El enemigo, ese gran aliado
TODOS TENEMOS alguno: en el trabajo, en nuestro círculo de amistades o incluso en la comunidad de vecinos. Es ese que se alegra, sigilosamente o a voces, cuando las cosas te van mal. El más visceral sueña con que se te lleve el viento. “Amigo”, decía Victor Hugo, es a veces una palabra vacía de sentido; “enemigo”, nunca. Bien mirado, no haberse ganado un adversario alguna vez a lo largo de la vida no debe ser un motivo de alegría. A quien no se le conoce ninguno, creía Ramón y Cajal, es porque nunca dijo la verdad o jamás amó la justicia. Y a las personas, a fin de cuentas, se las juzga tanto por sus rivales como por sus aliados. Ya que uno no puede evitar coleccionar una cohorte de seres hostiles, ¿por qué no utilizarlos en beneficio propio?
No hay nada peor que estar sumido en el tedio de la complacencia. El exceso de positividad nos vuelve más débiles.
Hace casi 20 siglos el moralista griego Plutarco escribió un ensayo titulado Cómo sacar provecho de los enemigos en el que comparaba a esos personajes antagónicos con el agua del mar, que, aunque no es potable, alimenta a los peces. Esta gente puede convertirse en un medio que nos conduce a todas partes. Desde siempre, el sabio, para progresar, ha usado convenientemente las enemistades. El que nos quiere mal es el mejor espejo en el que mirarnos, pues es quien nos obliga a tomar conciencia de nuestros actos. La imagen que nos devuelve de nosotros es a menudo la más veraz, pues no está ofuscado por la ceguera de quien nos ama (“amigo” deriva del verbo latino amare). Estos últimos se suelen considerar sinceros, pero los antagonistas, opinaba Schopenhauer, realmente lo son. Nuestros rivales, maestros gratuitos y jueces infatigables, velan por señalar errores y por descubrir puntos débiles con una rapidez pasmosa.
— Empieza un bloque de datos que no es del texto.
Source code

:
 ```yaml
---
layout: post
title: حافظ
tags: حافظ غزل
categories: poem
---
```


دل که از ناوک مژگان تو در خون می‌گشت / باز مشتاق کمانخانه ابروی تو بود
Así, señalaba Plutarco, quienes están obligados por algunas antipatías a ser sobrios en su vida, y a no mostrarse negligentes y confiados, se van acostumbrando, sin darse cuenta, a no cometer ninguna falta y a perfeccionar su conducta. Al estar atentos a los reproches, van dominando el arte de la prudencia, al que Baltasar Gracián, experto conocedor del fingimiento y del hablar a espaldas de los demás, dedicó un manual. Aunque escrito en el Siglo de Oro, ese ensayo sigue muy vigente: “Un acto de agresión puede advertirte de muchas dificultades que jamás podría aclararte un acto a tu favor. Los enemigos te permiten descubrir tus virtudes y tus defectos, y así fabrican tu grandeza”.
Nada mejor que el silencio para responder a un ultraje, aconseja Plutarco. Morderse la lengua es una virtud de los ánimos ejercitados, que no se dejan llevar por bajas pasiones como la cólera. Contestar con el mutismo a una afrenta siempre es respetable: “Nada hay más digno y más hermoso que mantener la calma ante un enemigo que nos injuria”, decía el griego. Si realmente quiere afligir al que le odia, no le devuelva los insultos: muéstrese moderado. Pero, si no puede callar, sitúese muy lejos de lo que censura para no ser como aquel del que hablaba Eurípides: “Estando tú mismo lleno de llagas, eres médico de otros”.
En la literatura se ve con claridad el gran valor de los antagonistas. En incontables novelas el protagonista acaba por conocerse mejor a sí mismo después de salvar los obstáculos que un oponente implacable planta en su camino. Hoy el mundo se nos presenta con un envoltorio amable, sonriente y homogéneo, debido al peso que tienen las redes sociales. A través de ellas, eliminamos cada vez más la figura del contrario, ahora en auténtico peligro de extinción. Filtramos las opiniones y construimos una suerte de iglú que nos aísla de todo lo que no corrobore nuestro modo de pensar. Ante tan poca diversidad, en un sistema dominado por lo idéntico, según el filósofo Byung-Chul Han, no tiene sentido fortalecer las defensas del organismo: el exceso de positividad nos vuelve más débiles. Y no hay nada peor que estar sumido en el tedio de la complacencia, hasta el punto de que a todos nos corroe el deseo latente de aquello que pueda abofetearnos y hacernos sufrir.
No sabemos qué opinaría Plutarco de esta era hipermoderna, pero sin duda nos alentaría a seguir estando vigilantes a quienes nos han declarado su aversión. Rodéese de amigos auténticos y de enemigos ardientes, pues los primeros le advertirán cuando se equivoque, y los segundos, al criticarle, le alejarán del error.